ステージ4甲状腺がんで覚悟決めたことも 河内家菊水丸「あきらめてはダメだと」 目標は大阪万博2025で河内音頭

中江 寿 中江 寿

 7月1日の大阪・八尾市を皮切りに、4年ぶりの盆踊りツアーを開催した伝統河内音頭継承者の河内家菊水丸(60)がこのほど、よろず~ニュースの取材に応じ、河内音頭の道に入ったきっかけ、病との闘い、今後の抱負などを語った。

 1972年に9歳で父・河内家菊水に入門してから51年。父から「盆踊りに着いてきたら、夜店はタダやからな」との甘い言葉に誘われ、ネタを覚えて唄っているうちに気がついたら、河内音頭の魅力に惹かれた。「自分からなりたいというのではなく、父親のエサに釣られたというか。主催者からタダ券をもらって、金魚すくいから輪投げ、綿菓子もタダかいなあと。子どもの理由ってそういうもんでしょう。あとから河内音頭が好きになって」と笑う。

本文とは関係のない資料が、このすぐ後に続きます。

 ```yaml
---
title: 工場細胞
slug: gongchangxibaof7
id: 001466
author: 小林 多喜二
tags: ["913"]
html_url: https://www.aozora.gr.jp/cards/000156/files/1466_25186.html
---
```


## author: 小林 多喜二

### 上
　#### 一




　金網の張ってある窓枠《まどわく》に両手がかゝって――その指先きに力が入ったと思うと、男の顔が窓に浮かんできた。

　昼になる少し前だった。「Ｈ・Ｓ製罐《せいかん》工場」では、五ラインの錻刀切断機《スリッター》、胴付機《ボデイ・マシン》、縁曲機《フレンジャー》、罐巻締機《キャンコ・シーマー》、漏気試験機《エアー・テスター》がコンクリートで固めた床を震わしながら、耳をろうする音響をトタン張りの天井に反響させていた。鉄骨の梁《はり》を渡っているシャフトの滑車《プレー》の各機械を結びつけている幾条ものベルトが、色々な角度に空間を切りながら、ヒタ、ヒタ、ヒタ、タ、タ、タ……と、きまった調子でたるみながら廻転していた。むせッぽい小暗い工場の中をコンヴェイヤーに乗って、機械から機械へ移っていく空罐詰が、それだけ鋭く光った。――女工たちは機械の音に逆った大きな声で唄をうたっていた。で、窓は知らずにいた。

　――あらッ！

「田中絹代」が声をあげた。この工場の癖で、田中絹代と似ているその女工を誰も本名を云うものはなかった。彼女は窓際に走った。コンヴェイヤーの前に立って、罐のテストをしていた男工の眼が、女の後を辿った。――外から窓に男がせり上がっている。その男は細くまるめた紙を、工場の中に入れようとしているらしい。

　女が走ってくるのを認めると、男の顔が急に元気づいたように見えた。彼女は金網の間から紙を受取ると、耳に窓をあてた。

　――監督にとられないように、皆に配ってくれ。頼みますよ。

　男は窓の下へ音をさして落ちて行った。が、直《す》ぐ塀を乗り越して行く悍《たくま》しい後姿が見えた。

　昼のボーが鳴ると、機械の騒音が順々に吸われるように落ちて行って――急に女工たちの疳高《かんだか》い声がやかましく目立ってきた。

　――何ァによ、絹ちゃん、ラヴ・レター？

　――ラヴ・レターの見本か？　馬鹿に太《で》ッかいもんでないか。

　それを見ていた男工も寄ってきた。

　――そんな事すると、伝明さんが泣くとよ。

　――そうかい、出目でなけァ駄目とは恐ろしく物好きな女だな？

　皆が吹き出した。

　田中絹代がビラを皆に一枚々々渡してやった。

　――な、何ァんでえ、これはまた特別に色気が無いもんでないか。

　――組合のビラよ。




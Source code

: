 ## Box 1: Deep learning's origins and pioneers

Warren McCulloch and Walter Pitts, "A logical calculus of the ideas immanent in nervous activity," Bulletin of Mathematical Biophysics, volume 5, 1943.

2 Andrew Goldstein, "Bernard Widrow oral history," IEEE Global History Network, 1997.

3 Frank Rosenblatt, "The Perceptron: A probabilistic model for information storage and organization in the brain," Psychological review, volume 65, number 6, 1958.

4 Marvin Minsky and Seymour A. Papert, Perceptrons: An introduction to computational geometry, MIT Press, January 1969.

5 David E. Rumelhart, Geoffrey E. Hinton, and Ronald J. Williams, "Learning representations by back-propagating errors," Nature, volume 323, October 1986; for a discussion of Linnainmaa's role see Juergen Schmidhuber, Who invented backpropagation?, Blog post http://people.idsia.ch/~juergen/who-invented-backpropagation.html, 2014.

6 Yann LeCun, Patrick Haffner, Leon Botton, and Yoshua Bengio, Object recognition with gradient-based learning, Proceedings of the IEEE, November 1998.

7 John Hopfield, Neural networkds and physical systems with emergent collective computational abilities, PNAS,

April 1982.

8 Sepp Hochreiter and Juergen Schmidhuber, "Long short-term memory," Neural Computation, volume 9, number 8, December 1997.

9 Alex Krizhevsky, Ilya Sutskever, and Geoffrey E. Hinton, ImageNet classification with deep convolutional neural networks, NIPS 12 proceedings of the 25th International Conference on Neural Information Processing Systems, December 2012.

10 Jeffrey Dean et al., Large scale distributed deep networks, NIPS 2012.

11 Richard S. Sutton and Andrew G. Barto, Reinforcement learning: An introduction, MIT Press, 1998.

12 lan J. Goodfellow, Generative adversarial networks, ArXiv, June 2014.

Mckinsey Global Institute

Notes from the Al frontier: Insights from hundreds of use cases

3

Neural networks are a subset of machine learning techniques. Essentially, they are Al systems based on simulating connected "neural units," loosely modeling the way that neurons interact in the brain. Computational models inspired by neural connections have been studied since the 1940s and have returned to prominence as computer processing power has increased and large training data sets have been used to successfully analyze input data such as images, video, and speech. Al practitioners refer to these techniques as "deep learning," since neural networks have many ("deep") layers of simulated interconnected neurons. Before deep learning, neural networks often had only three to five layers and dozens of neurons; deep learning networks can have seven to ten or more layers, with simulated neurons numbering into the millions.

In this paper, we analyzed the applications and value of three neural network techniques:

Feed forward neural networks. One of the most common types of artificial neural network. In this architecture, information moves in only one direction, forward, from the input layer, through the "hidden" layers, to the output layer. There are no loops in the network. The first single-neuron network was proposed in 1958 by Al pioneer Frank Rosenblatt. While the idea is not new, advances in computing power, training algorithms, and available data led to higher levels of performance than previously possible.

 当時は少年の音頭取りは珍しく、盆踊りの主催者から出演依頼が殺到。「子役が重宝されるのと一緒で。父親はずいぶんもうけみたいで。自分が座を組んで回って、ご祝儀をもらうじゃないですか。父親が主催者に〝おおきに!〟と言っていたのはこれか!と」。大人になって少年の頃の〝疑問〟が解けた。

 1980年に吉本興業所属。90年には参議院議員だったアントニオ猪木さんに同行して湾岸戦争直前のイラク・バグダッドで民間交流を行い、「平和の祭典」と銘打ったイベントでイラクのバグダッドに同行。91年にはアルバイト情報誌のCMソングで全国区になるなど、幅広く活躍するようになった。

 順風満帆だった菊水丸を病魔が襲い、2013年には甲状腺ガンの手術を受けた。「声帯が近いので、声が出なくなるのを覚悟せないかんと。ギリギリの手術でしたからね。ステージ4で転移もしていましたから」と振り返る。転移した場所は声を出すのに一番大事な神経の真横。少しでも神経に傷がつくと、声量に大きな影響が出るという難手術だった。

 セカンドオピニオンで見つけた病院。最初の病院では厳しいことを言われ、「次の1年盆踊りで回って、それで人生を閉じても50年と1回は覚悟しました」とあきらめかけたが、必ず手術を成功させる医者がいると信じていた。当時の吉本興業代表取締役社長・大崎洋氏からも励ましを受け、執刀医を探し当てた。「あきらめてはダメだと思いました」。その後は再発も転移もしていない。

 当面の目標は25年の大阪・関西万博だ。1970年の大阪万博では河内音頭の発表の場はなかった。「2005年の愛知万博の『大阪の日』で太田知事(当時)からご指名を受け、2010年の上海万博では橋下知事(当時)からご指名を受け。2025年は吉村知事からご指名を受けることを楽しみにしています」と猛アピール。

 「純国産、純大阪産の音楽ですから。8月15日のお盆のスケジュールは空けて待っております。出番がないはずはないと信じております」。河内音頭を地元・大阪から世界へ。発信する準備は万全だ。

 ◆河内家菊水丸(かわちや・きくすいまる)本名・岸本起由。1963年2月14日生まれ、大阪府八尾市出身。72年に9歳で音頭取りの父・河内家菊水に入門。91年にアルバイト情報誌のCMソングで全国区に。現在も伝統河内音頭継承者として活動を続ける。